Thursday, May 12, 2011

Blogging Books 4

Agatha Christie is undoubtedly the Queen of the elegant English mystery. She was prolific and endlessly fascinating although when you read the books straight through, like I do sometimes, you do discover similar plots or short stories that have become novels.


She has three main characters.

Hercule Poirot, Belgian detective, living in London and operating as a private, consulting detective. Poirot is fastidious and obsessively neat. His mustaches are never mussed; his clothes are never allowed to wrinkle or have a fleck of lint; and everything in his apartment is in perfect order. Even his breakfast eggs must be of the same size. This weird compunction for order comes from a well-ordered mind in which Poirot thinks up the answers to the most baffling mysteries and brings the murderer to justice. Poirot believes in the power of “the little grey cells” and will sit patiently in his chair and think while his rather bumbling friend, Hastings, and his Very efficient secretary, Miss Lemon, do the legwork and bring the clues to Poirot and Inspector Japp of Scotland Yard.


Miss Marple, dithering spinster of St. Mary Mead, is quite the opposite of Poirot. Everyone thinks Miss Marple is past her prime and is just a gossipy old lady. Everyone that is except Sir Henry Clithering of Scotland Yard who knows her to be one of the finest judicial minds in the country. She putters around her small village gathering news and gossip and then catches the criminal because he or she acts exactly like some young village upstart. Criminals learn to fear her because she is, as she says of herself, “a noticing sort of person.”

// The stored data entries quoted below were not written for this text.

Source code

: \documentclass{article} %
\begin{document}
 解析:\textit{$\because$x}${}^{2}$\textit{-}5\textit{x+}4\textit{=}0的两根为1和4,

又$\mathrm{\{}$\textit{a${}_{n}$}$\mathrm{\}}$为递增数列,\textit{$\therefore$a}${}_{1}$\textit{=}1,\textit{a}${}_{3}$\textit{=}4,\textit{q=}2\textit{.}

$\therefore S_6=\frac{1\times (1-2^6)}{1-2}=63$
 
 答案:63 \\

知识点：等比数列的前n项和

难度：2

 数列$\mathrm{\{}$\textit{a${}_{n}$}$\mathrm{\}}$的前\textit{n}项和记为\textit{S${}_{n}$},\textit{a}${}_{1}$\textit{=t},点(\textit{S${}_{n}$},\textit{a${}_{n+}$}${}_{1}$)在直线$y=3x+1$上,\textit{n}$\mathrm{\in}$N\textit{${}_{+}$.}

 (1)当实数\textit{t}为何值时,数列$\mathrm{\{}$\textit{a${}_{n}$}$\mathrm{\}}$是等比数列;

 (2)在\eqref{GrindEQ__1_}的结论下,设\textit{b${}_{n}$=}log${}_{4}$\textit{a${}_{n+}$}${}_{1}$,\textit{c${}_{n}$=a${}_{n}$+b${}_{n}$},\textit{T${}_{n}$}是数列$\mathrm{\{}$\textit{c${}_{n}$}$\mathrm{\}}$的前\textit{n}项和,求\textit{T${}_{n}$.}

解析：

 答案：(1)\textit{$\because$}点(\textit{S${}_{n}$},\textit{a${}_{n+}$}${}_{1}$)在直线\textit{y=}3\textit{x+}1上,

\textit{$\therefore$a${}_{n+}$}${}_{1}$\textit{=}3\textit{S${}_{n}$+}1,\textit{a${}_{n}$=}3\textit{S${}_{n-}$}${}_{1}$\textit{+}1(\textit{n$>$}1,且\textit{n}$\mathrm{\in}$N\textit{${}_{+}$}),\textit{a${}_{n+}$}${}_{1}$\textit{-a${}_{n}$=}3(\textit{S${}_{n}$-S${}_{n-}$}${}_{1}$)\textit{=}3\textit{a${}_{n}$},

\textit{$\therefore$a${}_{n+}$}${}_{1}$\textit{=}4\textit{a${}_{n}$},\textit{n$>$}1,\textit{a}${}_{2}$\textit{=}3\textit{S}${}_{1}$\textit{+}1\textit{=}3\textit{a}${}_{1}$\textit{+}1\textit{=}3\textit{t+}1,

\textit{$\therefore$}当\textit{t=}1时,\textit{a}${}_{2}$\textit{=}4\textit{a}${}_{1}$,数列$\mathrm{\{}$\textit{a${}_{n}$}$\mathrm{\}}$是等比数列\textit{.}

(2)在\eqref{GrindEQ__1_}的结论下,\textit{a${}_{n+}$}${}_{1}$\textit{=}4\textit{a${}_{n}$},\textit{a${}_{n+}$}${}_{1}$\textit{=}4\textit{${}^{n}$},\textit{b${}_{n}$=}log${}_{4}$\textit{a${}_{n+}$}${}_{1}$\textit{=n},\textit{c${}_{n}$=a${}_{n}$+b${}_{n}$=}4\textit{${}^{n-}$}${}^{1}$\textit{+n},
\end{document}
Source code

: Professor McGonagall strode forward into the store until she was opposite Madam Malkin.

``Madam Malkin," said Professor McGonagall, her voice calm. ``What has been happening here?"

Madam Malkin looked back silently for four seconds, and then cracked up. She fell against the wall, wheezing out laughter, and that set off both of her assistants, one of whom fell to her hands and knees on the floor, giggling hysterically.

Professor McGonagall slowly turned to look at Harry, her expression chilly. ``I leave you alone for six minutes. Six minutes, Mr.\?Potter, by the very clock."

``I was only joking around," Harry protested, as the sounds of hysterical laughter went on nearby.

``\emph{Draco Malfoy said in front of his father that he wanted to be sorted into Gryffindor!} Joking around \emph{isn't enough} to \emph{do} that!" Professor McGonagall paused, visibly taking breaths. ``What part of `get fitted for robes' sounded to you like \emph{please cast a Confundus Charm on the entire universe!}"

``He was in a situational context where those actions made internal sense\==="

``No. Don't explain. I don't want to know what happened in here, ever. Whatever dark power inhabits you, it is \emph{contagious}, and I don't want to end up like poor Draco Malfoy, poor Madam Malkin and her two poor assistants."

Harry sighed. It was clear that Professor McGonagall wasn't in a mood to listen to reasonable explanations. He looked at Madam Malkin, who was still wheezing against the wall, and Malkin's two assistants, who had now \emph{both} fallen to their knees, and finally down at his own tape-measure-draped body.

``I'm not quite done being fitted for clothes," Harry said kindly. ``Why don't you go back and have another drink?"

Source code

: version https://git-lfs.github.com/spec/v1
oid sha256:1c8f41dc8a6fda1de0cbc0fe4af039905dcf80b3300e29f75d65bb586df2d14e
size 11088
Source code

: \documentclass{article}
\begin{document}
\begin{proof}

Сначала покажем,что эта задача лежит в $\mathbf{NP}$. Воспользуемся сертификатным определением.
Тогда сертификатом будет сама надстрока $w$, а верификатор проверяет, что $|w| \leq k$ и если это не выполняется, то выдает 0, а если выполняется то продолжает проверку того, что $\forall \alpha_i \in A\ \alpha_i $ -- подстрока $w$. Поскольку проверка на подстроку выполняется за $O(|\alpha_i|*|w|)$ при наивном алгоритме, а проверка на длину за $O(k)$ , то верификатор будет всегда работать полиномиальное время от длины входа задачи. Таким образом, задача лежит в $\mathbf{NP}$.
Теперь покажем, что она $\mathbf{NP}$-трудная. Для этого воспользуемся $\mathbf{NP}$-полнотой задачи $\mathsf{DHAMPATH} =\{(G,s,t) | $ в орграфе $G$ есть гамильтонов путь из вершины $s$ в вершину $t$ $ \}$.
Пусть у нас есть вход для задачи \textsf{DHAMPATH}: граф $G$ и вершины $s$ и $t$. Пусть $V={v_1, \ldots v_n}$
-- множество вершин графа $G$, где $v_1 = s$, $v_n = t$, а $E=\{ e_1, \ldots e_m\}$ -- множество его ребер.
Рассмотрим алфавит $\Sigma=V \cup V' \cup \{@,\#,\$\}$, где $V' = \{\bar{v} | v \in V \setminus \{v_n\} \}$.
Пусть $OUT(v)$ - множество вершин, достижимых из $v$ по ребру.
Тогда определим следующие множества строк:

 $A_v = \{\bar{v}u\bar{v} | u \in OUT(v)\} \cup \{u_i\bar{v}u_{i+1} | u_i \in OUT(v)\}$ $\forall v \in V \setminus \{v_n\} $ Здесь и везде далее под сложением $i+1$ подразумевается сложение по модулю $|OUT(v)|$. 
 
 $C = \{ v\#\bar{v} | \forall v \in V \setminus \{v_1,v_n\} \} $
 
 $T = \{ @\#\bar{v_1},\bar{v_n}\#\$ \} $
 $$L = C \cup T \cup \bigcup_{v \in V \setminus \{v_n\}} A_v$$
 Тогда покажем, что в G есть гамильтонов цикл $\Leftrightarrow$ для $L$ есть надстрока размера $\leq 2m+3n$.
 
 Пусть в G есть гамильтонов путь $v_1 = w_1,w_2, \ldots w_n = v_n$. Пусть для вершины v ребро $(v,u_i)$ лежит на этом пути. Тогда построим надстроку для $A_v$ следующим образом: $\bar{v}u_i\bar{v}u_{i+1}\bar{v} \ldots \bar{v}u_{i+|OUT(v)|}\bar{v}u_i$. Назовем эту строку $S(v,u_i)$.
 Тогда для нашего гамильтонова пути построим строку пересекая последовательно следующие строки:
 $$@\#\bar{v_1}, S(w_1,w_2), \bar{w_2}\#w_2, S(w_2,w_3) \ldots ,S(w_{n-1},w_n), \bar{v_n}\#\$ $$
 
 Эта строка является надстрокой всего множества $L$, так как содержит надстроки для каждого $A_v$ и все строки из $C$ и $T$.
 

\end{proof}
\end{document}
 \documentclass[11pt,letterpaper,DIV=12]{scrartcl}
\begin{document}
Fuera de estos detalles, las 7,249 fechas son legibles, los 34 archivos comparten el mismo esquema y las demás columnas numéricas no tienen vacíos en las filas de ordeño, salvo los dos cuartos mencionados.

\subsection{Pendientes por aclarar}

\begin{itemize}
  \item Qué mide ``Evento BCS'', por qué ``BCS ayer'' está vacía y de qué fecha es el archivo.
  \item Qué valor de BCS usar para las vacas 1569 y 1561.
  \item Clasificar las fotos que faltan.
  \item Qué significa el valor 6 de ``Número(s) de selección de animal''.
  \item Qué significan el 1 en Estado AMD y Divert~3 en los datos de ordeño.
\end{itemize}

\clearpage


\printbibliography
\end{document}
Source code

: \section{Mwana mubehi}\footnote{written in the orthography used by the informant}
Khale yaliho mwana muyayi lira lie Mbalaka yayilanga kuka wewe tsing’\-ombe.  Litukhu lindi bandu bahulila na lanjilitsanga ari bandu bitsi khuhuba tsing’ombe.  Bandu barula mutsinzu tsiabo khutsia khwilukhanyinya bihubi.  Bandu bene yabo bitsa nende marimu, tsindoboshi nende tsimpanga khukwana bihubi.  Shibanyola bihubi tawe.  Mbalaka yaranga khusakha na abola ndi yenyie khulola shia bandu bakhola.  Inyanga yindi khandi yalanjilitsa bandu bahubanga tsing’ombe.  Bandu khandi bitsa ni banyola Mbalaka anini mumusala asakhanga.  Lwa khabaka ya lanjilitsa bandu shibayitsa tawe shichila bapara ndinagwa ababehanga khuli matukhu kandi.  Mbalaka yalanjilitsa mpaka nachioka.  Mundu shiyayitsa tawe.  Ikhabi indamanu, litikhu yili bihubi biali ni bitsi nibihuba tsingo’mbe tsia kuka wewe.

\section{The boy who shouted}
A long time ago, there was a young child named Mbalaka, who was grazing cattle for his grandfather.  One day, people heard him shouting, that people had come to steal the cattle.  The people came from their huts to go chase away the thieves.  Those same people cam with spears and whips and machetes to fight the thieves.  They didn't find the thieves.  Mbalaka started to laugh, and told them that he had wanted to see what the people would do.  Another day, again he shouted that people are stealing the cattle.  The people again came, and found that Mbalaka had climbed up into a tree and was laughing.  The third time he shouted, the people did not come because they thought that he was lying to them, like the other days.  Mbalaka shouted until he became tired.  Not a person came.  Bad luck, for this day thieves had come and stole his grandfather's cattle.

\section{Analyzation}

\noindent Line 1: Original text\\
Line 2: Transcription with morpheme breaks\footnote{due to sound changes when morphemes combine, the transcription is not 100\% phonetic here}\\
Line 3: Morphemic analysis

Tommy and Tuppence Beresford are the other two main mystery-solving characters to grace Christie’s pages. They were in intelligence in WWII and remain helpful to some folks in the Home Office afterwards. Because of the times in which Christie was writing, Tommy is the one who gets called on and Tuppence has to figure out a clever way to be in on the action. She does of course.

Because I bought my books years ago, some of them while Christie was still writing, I am very aware of the sexism and racism that are occasionally reflected in them. It is not overt and I suppose easily skipped over while reading the excitement of murder most foul. On the other hand, it is there and can jump out at you unexpectedly ~ not often and not in every book ~ and I add this caveat in case you start your Christie reading at a used book store. Newer editions have changed some of the language to be more in keeping with today’s.

The other interesting difference in when Christie wrote and today: the definition of “old”. Except for Miss Marple who is in her 70s, everyone else who is considered old or dying or senile is in his or her 60s. That is just plain funny to me, who at 68 goes to the gym almost every day and is energetically living life. And it is an indication of how our life styles have changed. Nevertheless, Agatha Christie makes for great mystery reading and a chance to use “the little grey cells” to figure out the answer before her famous detectives.